Pro: It works, and it works better than wet blocking because you don't have to re-block every time you wash you FO.

This last argument is the one that sold me. I generally believe that blocking makes projects look better and I do it with everything except my toys (though I've had some toy pieces that made me consider it.) I am not a perfectionist when it comes to my knitting. I'm often fudging fixes rather than correcting mistakes, but I do want my final piece to look its best. I have a clothing steamer that we keep out and use on almost a daily basis, so there really was no hassle to trying. I finished seaming and sewing in ends on my Dream Catcher and it looked a little sad. I wrapped it up in an icord boarder and it still had a wonkyness to it that I couldn't shake.

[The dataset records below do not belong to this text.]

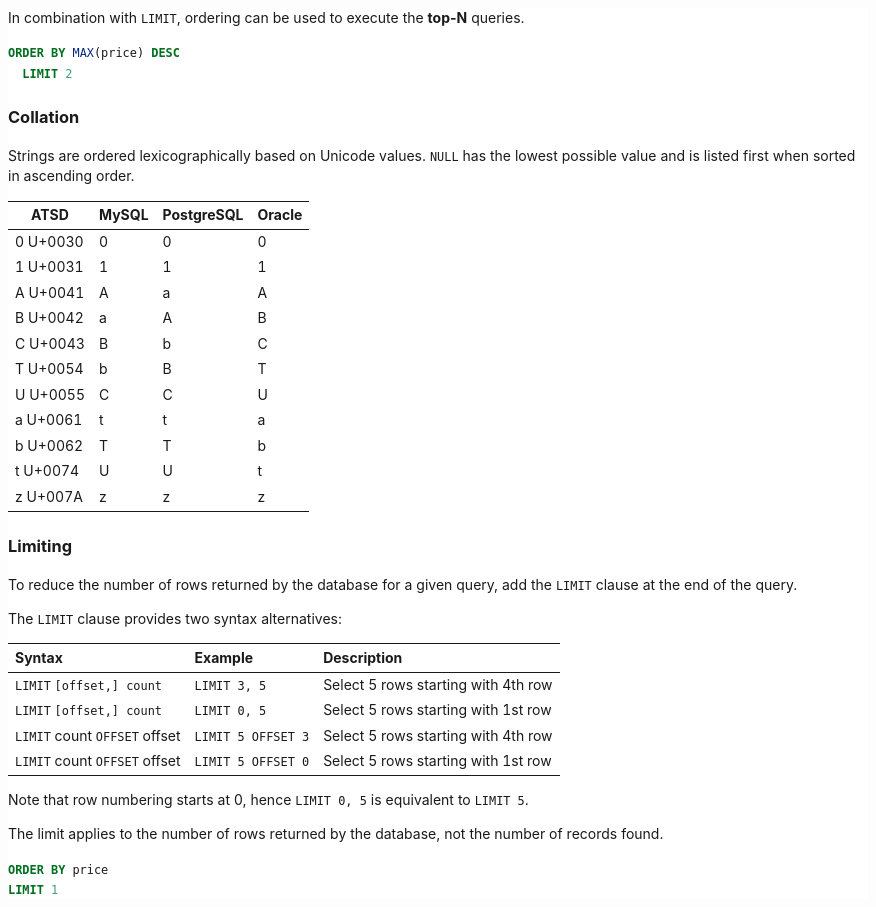 In combination with `LIMIT`, ordering can be used to execute the **top-N** queries.

```sql
ORDER BY MAX(price) DESC
  LIMIT 2
```

### Collation

Strings are ordered lexicographically based on Unicode values. `NULL` has the lowest possible value and is listed first when sorted in ascending order.

| **ATSD** | **MySQL** | **PostgreSQL** | **Oracle** |
| ---- | ---- | ---- | ---- |
| 0 U+0030 | 0 | 0 | 0 |
| 1 U+0031 | 1 | 1 | 1 |
| A U+0041 | A | a | A |
| B U+0042 | a | A | B |
| C U+0043 | B | b | C |
| T U+0054 | b | B | T |
| U U+0055 | C | C | U |
| a U+0061 | t | t | a |
| b U+0062 | T | T | b |
| t U+0074 | U | U | t |
| z U+007A | z | z | z |

### Limiting

To reduce the number of rows returned by the database for a given query, add the `LIMIT` clause at the end of the query.

The `LIMIT` clause provides two syntax alternatives:

| **Syntax** | **Example** | **Description** |
|:---|:---|:---|
| `LIMIT` `[offset,] count` | `LIMIT 3, 5` | Select 5 rows starting with 4th row |
| `LIMIT` `[offset,] count` | `LIMIT 0, 5` | Select 5 rows starting with 1st row |
| `LIMIT` count `OFFSET` offset| `LIMIT 5 OFFSET 3` | Select 5 rows starting with 4th row |
| `LIMIT` count `OFFSET` offset| `LIMIT 5 OFFSET 0` | Select 5 rows starting with 1st row |

Note that row numbering starts at 0, hence `LIMIT 0, 5` is equivalent to `LIMIT 5`.

The limit applies to the number of rows returned by the database, not the number of records found.

```sql
ORDER BY price
LIMIT 1
```
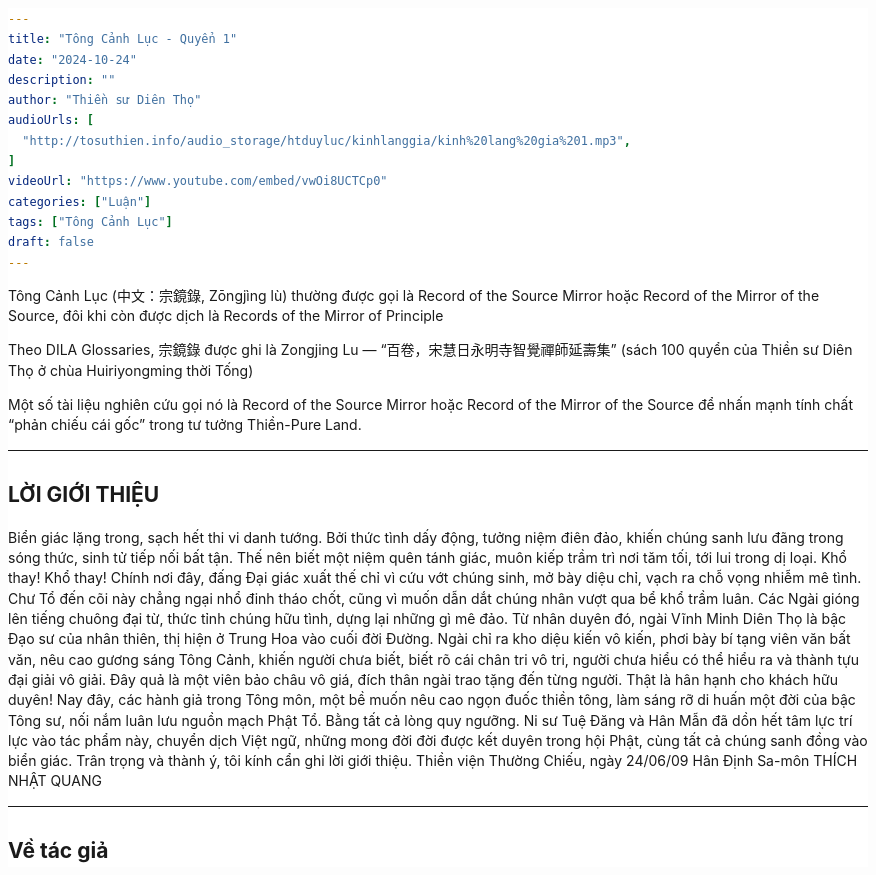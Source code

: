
 ```yaml
---
title: "Tông Cảnh Lục - Quyển 1"
date: "2024-10-24"
description: ""
author: "Thiền sư Diên Thọ"
audioUrls: [
  "http://tosuthien.info/audio_storage/htduyluc/kinhlanggia/kinh%20lang%20gia%201.mp3",
]
videoUrl: "https://www.youtube.com/embed/vwOi8UCTCp0"
categories: ["Luận"]
tags: ["Tông Cảnh Lục"]
draft: false
---
```


Tông Cảnh Lục (中文：宗鏡錄, Zōngjìng lù) thường được gọi là Record of the Source Mirror hoặc Record of the Mirror of the Source, đôi khi còn được dịch là Records of the Mirror of Principle

Theo DILA Glossaries, 宗鏡錄 được ghi là Zongjing Lu — “百卷，宋慧日永明寺智覺禪師延壽集” (sách 100 quyển của Thiền sư Diên Thọ ở chùa Huiriyongming thời Tống)

Một số tài liệu nghiên cứu gọi nó là Record of the Source Mirror hoặc Record of the Mirror of the Source để nhấn mạnh tính chất “phản chiếu cái gốc” trong tư tưởng Thiền-Pure Land.

***

## LỜI GIỚI THIỆU

Biển giác lặng trong, sạch hết thi vi danh tướng. Bởi thức tình dấy động, tưởng niệm điên đảo, khiến chúng sanh lưu đãng trong sóng thức, sinh tử tiếp nối bất tận. Thế nên biết một niệm quên tánh giác, muôn kiếp trầm trì nơi tăm tối, tới lui trong dị loại. Khổ thay! Khổ thay!
Chính nơi đây, đấng Đại giác xuất thế chỉ vì cứu vớt chúng sinh, mở bày diệu chỉ, vạch ra chỗ vọng nhiễm mê tình. Chư Tổ đến cõi này chẳng ngại nhổ đinh tháo chốt, cũng vì muốn dẫn dắt chúng nhân vượt qua bể khổ trầm luân. Các Ngài gióng lên tiếng chuông đại từ, thức tỉnh chúng hữu tình, dựng lại những gì mê đảo.
Từ nhân duyên đó, ngài Vĩnh Minh Diên Thọ là bậc Đạo sư của nhân thiên, thị hiện ở Trung Hoa vào cuối đời Đường. Ngài chỉ ra kho diệu kiến vô kiến, phơi bày bí tạng viên văn bất văn, nêu cao gương sáng Tông Cảnh, khiến người chưa biết, biết rõ cái chân tri vô tri, người chưa hiểu có thể hiểu ra và thành tựu đại giải vô giải. Đây quả là một viên bảo châu vô giá, đích thân ngài trao tặng đến từng người. Thật là hân hạnh cho khách hữu duyên!
Nay đây, các hành giả trong Tông môn, một bề muốn nêu cao ngọn đuốc thiền tông, làm sáng rỡ di huấn một đời của bậc Tông sư, nối nắm luân lưu nguồn mạch Phật Tổ. Bằng tất cả lòng quy ngưỡng. Ni sư Tuệ Đăng và Hân Mẫn đã dồn hết tâm lực trí lực vào tác phẩm này, chuyển dịch Việt ngữ, những mong đời đời được kết duyên trong hội Phật, cùng tất cả chúng sanh đồng vào biển giác.
Trân trọng và thành ý, tôi kính cẩn ghi lời giới thiệu.
Thiền viện Thường Chiếu, ngày 24/06/09
Hân Định Sa-môn THÍCH NHẬT QUANG

***

## Về tác giả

As you can see the squares didn't want to be square and the boarder was curling under in some places and curling out in others. It is not what I wanted to present to the group as my very first project. Since this was an experiment, I let myself be a bit lazy. I didn't pin this or measure out perfect squares. I just threw a beach towel on my table and laid the blanket down on top (RS down per all the instructions I've seen online.) I went at it with  my steamer pretty haphazardly. I tugged here and patted there and really avoided overly committing or stressing myself.

I'm happy to report that even with my poor attempt it calmed down nicely. Here it is drying. It was a little damp so I left it for a bit and it held its shape wonderfully. I'm certain with a measuring tape and a right angle I could have made perfect squares and straight lines. I only blocked the one side. I've seen some tutorials on crochet blankets recommend doing both sides, but knitting tutorials say only the back. I think the reason is that one side is all that would be necessary for something like this and if you are working very textured, I could see the benefit of only blocking the back and not 'flattening' the front.

My initial conclusions. It works and it is worth it. My blanket now has the pretty finished look that a blocked FO should have. I didn't wash it to test if the blocking was permanent. I suspect that both the pro and anti acrylics are right here and it is a case of slight melting. My yarn didn't get shiny, there were no plastic drippy balls like if I took an open flame to it, and it certainly didn't make the texture rough or unpleasant. I don't plan on this yarn being anything other than this blanket so if I've just convinced it of the same, so be it. My next blanket has a hint of laciness to it, so we'll see if blocking can help open up a project.

Hubby has taken some FO pictures of this project with his fancy camera so hopefully I'll be sharing those soon.